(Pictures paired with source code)
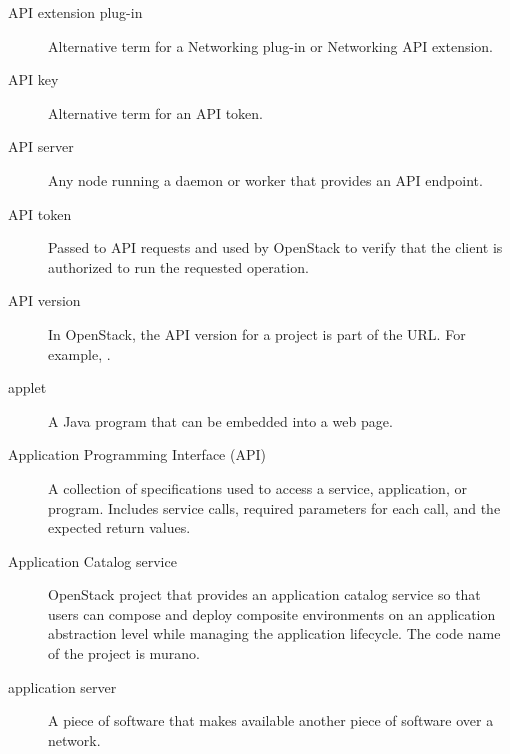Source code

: \documentclass[letterpaper,10pt,english]{sphinxmanual}
\begin{document}
\begin{description}
\item[{API extension plug-in}] \leavevmode{}\label{_source/glossary:term-api-extension-plug-in}
Alternative term for a Networking plug-in or Networking API
extension.

\item[{API key}] \leavevmode{}\label{_source/glossary:term-api-key}
Alternative term for an API token.

\item[{API server}] \leavevmode{}\label{_source/glossary:term-api-server}
Any node running a daemon or worker that provides an API
endpoint.

\item[{API token}] \leavevmode{}\label{_source/glossary:term-api-token}
Passed to API requests and used by OpenStack to verify that the
client is authorized to run the requested operation.

\item[{API version}] \leavevmode{}\label{_source/glossary:term-api-version}
In OpenStack, the API version for a project is part of the URL.
For example, .

\item[{applet}] \leavevmode{}\label{_source/glossary:term-applet}
A Java program that can be embedded into a web page.

\item[{Application Programming Interface (API)}] \leavevmode{}\label{_source/glossary:term-application-programming-interface-api}
A collection of specifications used to access a service,
application, or program. Includes service calls, required parameters
for each call, and the expected return values.

\item[{Application Catalog service}] \leavevmode{}\label{_source/glossary:term-application-catalog-service}
OpenStack project that provides an application catalog
service so that users can compose and deploy composite
environments on an application abstraction level while
managing the application lifecycle. The code name of the
project is murano.

\item[{application server}] \leavevmode{}\label{_source/glossary:term-application-server}
A piece of software that makes available another piece of
software over a network.


\end{description}
\end{document}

**Requirement**
Return the span of lines in the data above that opens at the line with "Alternative term for a Networking" and closes at the line with "client is authorized", exactly, ends included, nothing else.

**Response area**
Alternative term for a Networking plug-in or Networking API
extension.

\item[{API key}] \leavevmode{}\label{_source/glossary:term-api-key}
Alternative term for an API token.

\item[{API server}] \leavevmode{}\label{_source/glossary:term-api-server}
Any node running a daemon or worker that provides an API
endpoint.

\item[{API token}] \leavevmode{}\label{_source/glossary:term-api-token}
Passed to API requests and used by OpenStack to verify that the
client is authorized to run the requested operation.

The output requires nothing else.